Table 2. Goodness of Fit
 Rsq (+Bz)Rsq (−Bz)Rsq (all Bz)
Best Fit for direct model0.160.170.22
PC1, PC20.19, 0.230.21, 0.210.32, 0.23
Figure 4.

(a) Eigenvector coefficients of the first three modes and variance of each mode for (left) North Bz and (right) South Bz. (b) Rsqfor the direct fitting for the All Bz case (black) with x-axis label denoting a bin number, and Rsqfor the PCA mode fitting (red) with x-axis label denoting a mode number.

[18] The origin of the fitting suitability for PC1 and PC2 can be understood from Figure 4b where the black line denotes Rsqfor the direct fitting for all Bz cases, for each MLT bin, with a bin number as x-axis label, and the red denotes Rsqfor the PCA mode fitting, with x-axis label denoting a mode number. Note that the direct approach gives more-or-less uniform Rsq across the MLT bins. On the other hand, the PCA Rsq is higher for the first two modes, and sharply decreases to a negligible value for other modes. This again indicates that the flow speeds have collective motions which act as a common driver with a similar statistical behavior. Therefore, using the first two modes, we could obtain the PCA mode fitting with greater statistical confidence that comes at the cost of marginal statistical significance of the higher modes.

4. Summary and Conclusion

[19] The purpose of this paper is to describe PCA analysis of polar cap convection and illustrate its potential applications. Two primary modes of polar cap convection have been identified, which correspond to uniform modulation of the global convection and dawn-dusk asymmetry, respectively. The first mode explains ∼42% of the total variance, and the second mode explains about 40% of the variance accounted for by the first mode. PCA also identified the linear relationship between the degree of dawn-dusk asymmetry and IMF By, which leads to stronger dawn flows for By > 0 and stronger dusk flows for By < 0, with flow speed increasing roughly linearly with the By magnitude. Demonstrative examples suggest that the PCA-mode based approach with dimension reduction may be a useful tool for analysis of the polar cap convection, such as estimating missing values or modeling average response of flow speed to solar wind input. We also found that the same modes exist regardless of the IMF Bz orientation, implying that they are intrinsic properties of the average polar cap convection.

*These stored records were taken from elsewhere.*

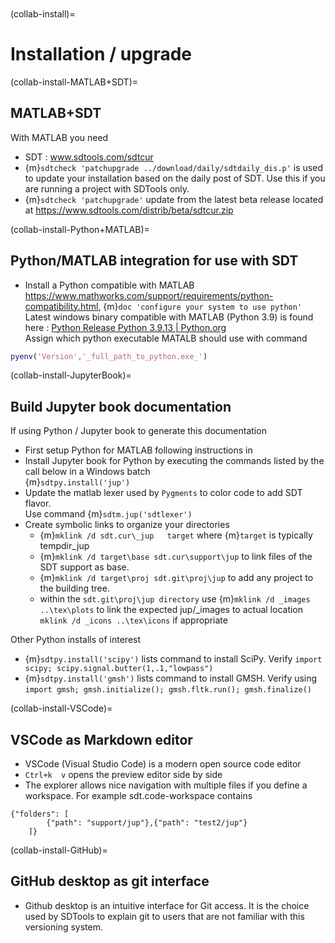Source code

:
 ```{include} ../header.md
```

```{tableofcontents}
```

(collab-install)=
# Installation / upgrade

(collab-install-MATLAB+SDT)=
## MATLAB+SDT
With MATLAB you need 
- SDT : www.sdtools.com/sdtcur
- {m}`sdtcheck 'patchupgrade ../download/daily/sdtdaily_dis.p'` is used to update your installation based on the daily post of SDT. Use this if you are running a project with SDTools only. 
- {m}`sdtcheck 'patchupgrade'` update from the latest beta release located at https://www.sdtools.com/distrib/beta/sdtcur.zip  

(collab-install-Python+MATLAB)=
## Python/MATLAB integration for use with SDT
- Install a Python compatible with MATLAB  https://www.mathworks.com/support/requirements/python-compatibility.html,  {m}`doc 'configure your system to use python'`  
Latest windows binary compatible with MATLAB (Python 3.9) is found here : [Python Release Python 3.9.13 | Python.org](https://www.python.org/downloads/release/python-3913/)  
Assign which python executable MATALB should use with command  
```MATLAB
pyenv('Version','_full_path_to_python.exe_')
```

(collab-install-JupyterBook)=
## Build Jupyter book documentation

If using Python / Jupyter book to generate this documentation

- First setup Python for MATLAB following instructions in 
- Install Jupyter book for Python by executing the commands listed by the call below in a Windows batch  
{m}`sdtpy.install('jup')`
- Update the matlab lexer used by `Pygments` to color code to add SDT flavor.  
Use command {m}`sdtm.jup('sdtlexer')`
- Create symbolic links to organize your directories
  - {m}`mklink /d sdt.cur\_jup   target` where {m}`target` is typically tempdir\_jup 
  - {m}`mklink /d target\base sdt.cur\support\jup` to link files of the SDT support as base. 
  - {m}`mklink /d target\proj sdt.git\proj\jup` to add any project to the building tree. 
  - within the  `sdt.git\proj\jup directory` use {m}`mklink /d _images ..\tex\plots`  to link the expected jup/_images to actual location
 `mklink /d _icons ..\tex\icons`  if appropriate


Other Python installs of interest

- {m}`sdtpy.install('scipy')` lists command to install SciPy. Verify `import scipy; scipy.signal.butter(1,.1,"lowpass")`
- {m}`sdtpy.install('gmsh')` lists command to install GMSH. Verify using `import gmsh; gmsh.initialize(); gmsh.fltk.run(); gmsh.finalize()`
	
(collab-install-VSCode)=
## VSCode as Markdown editor

- VSCode (Visual Studio Code) is a modern open source code editor
- `Ctrl+k  v` opens the preview editor side by side 
- The explorer allows nice navigation with multiple files if you define a workspace. For example sdt.code-workspace contains

```
{"folders": [
		{"path": "support/jup"},{"path": "test2/jup"}
	]}
```

(collab-install-GitHub)=
## GitHub desktop as git interface

- Github desktop is an intuitive interface for Git access. It is the choice used by SDTools to explain git to users that are not familiar with this versioning system.   

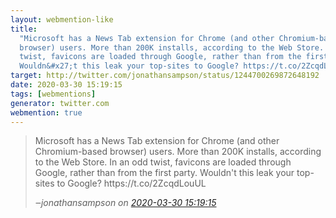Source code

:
 ```yaml
---
layout: webmention-like
title:
  "Microsoft has a News Tab extension for Chrome (and other Chromium-based
  browser) users. More than 200K installs, according to the Web Store. In an odd
  twist, favicons are loaded through Google, rather than from the first party.
  Wouldn&#x27;t this leak your top-sites to Google? https://t.co/2ZcqdLouUL"
target: http://twitter.com/jonathansampson/status/1244700269872648192
date: 2020-03-30 15:19:15
tags: [webmentions]
generator: twitter.com
webmention: true
---
```


<blockquote class="external-citation">
  <p>
    Microsoft has a News Tab extension for Chrome (and other Chromium-based browser) users. More than 200K installs, according to the Web Store. In an odd twist, favicons are loaded through Google, rather than from the first party. Wouldn&#x27;t this leak your top-sites to Google? https://t.co/2ZcqdLouUL
  </p>
  <cite>‒<span class="p-author p-name">jonathansampson</span>
    on
    <a href="http://twitter.com/jonathansampson/status/1244700269872648192" rel="external nofollow" target="_blank">2020-03-30 15:19:15</a>
  </cite>
</blockquote>
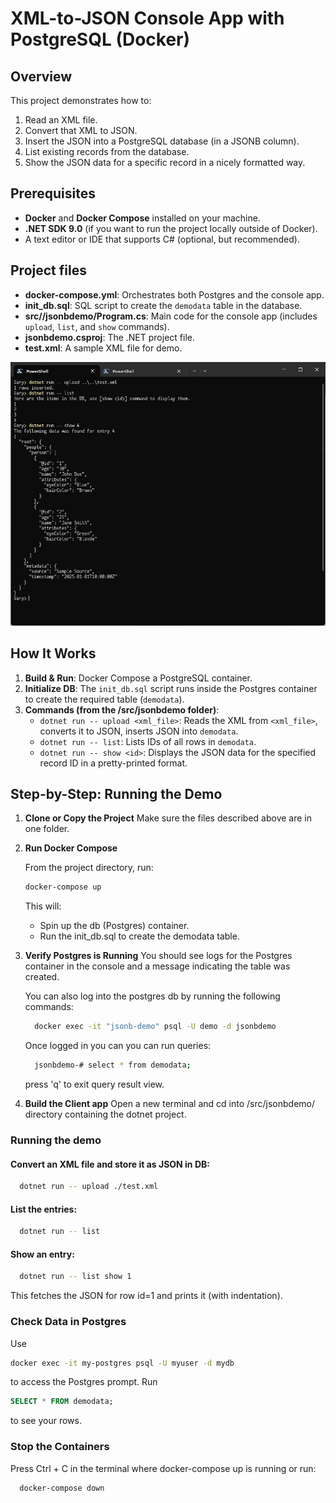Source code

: # XML-to-JSON Console App with PostgreSQL (Docker)

## Overview
This project demonstrates how to:
1. Read an XML file.
2. Convert that XML to JSON.
3. Insert the JSON into a PostgreSQL database (in a JSONB column).
4. List existing records from the database.
5. Show the JSON data for a specific record in a nicely formatted way.

## Prerequisites
- **Docker** and **Docker Compose** installed on your machine.
- **.NET SDK 9.0** (if you want to run the project locally outside of Docker).
- A text editor or IDE that supports C# (optional, but recommended).

## Project files
- **docker-compose.yml**: Orchestrates both Postgres and the console app.
- **init_db.sql**: SQL script to create the `demodata` table in the database.
- **src//jsonbdemo/Program.cs**: Main code for the console app (includes `upload`, `list`, and `show` commands).
- **jsonbdemo.csproj**: The .NET project file.
- **test.xml**: A sample XML file for demo.


![alt text](screenshot.jpg)

## How It Works
1. **Build & Run**: Docker Compose a PostgreSQL container.
2. **Initialize DB**: The `init_db.sql` script runs inside the Postgres container to create the required table (`demodata`).
3. **Commands (from the /src/jsonbdemo folder)**:
   - `dotnet run -- upload <xml_file>`: Reads the XML from `<xml_file>`, converts it to JSON, inserts JSON into `demodata`.
   - `dotnet run -- list`: Lists IDs of all rows in `demodata`.
   - `dotnet run -- show <id>`: Displays the JSON data for the specified record ID in a pretty-printed format.

## Step-by-Step: Running the Demo

1. **Clone or Copy the Project**
   Make sure the files described above are in one folder.

1. **Run Docker Compose**

    From the project directory, run:
   ```bash
   docker-compose up
   ```
    This will:
    - Spin up the db (Postgres) container.
    - Run the init_db.sql to create the demodata table.

1. **Verify Postgres is Running** You should see logs for the Postgres container in the console and a message indicating the table was created.

    You can also log into the postgres db by running the following commands:
      ```bash
        docker exec -it "jsonb-demo" psql -U demo -d jsonbdemo
      ```
    Once logged in you can you can run queries:
      ```bash
        jsonbdemo-# select * from demodata;
      ```
      press 'q' to exit query result view.


1. **Build the Client app** Open a new terminal and cd into /src/jsonbdemo/ directory containing the dotnet project.


### Running the demo

#### Convert an XML file and store it as JSON in DB:
  ```bash
    dotnet run -- upload ./test.xml
  ```

#### List the entries:
  ```bash
    dotnet run -- list
  ```

#### Show an entry:
  ```bash
    dotnet run -- list show 1
  ```
This fetches the JSON for row id=1 and prints it (with indentation).

### Check Data in Postgres

Use
```bash
docker exec -it my-postgres psql -U myuser -d mydb
```
 to access the Postgres prompt.
Run
```sql
SELECT * FROM demodata;
```
to see your rows.

### Stop the Containers
Press Ctrl + C in the terminal where docker-compose up is running or run:
```bash
  docker-compose down
```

[20] Similar analysis could be applied to a data base that is also binned with magnetic latitude and covers a larger region of the ionosphere to identify primary underlying latitudinal-longitudinal structures (if any) of the ionospheric convection. Achieving dimensional reduction may allow a PCA-mode based modeling of the global ionospheric convection. For more reliable analysis, effect of measurement error on PCA will need to be properly treated, such as using the method called Maximum Likelihood Principal Component Analysis [e.g.,Wentzell and Lohnes, 1999].

Acknowledgments

[21] This work was supported in part at UCLA by NASA grant NNX09AJ72G and NSF grant AGS1042255. The OMNI solar wind data were obtained from the GSFC/SPDF OMNIWeb interface at http://omniweb.gsfc.nasa.gov.

[22] The Editor thanks two anonymous reviewers for assisting in the evaluation of this paper.